INPUT:
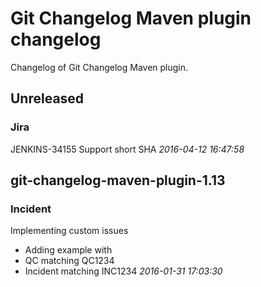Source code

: # Git Changelog Maven plugin changelog

Changelog of Git Changelog Maven plugin.

## Unreleased
### Jira
   JENKINS-34155 Support short SHA *2016-04-12 16:47:58*



## git-changelog-maven-plugin-1.13
### Incident
   Implementing custom issues

 * Adding example with
  * QC matching QC1234
  * Incident matching INC1234 *2016-01-31 17:03:30*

YOUR INSTRUCTIONS: Repeat exactly, and only, the lines from the one containing "Changelog of Git Changelog Maven plugin." through the last line above.

ANSWER TO THIS TASK:
Changelog of Git Changelog Maven plugin.

## Unreleased
### Jira
   JENKINS-34155 Support short SHA *2016-04-12 16:47:58*



## git-changelog-maven-plugin-1.13
### Incident
   Implementing custom issues

 * Adding example with
  * QC matching QC1234
  * Incident matching INC1234 *2016-01-31 17:03:30*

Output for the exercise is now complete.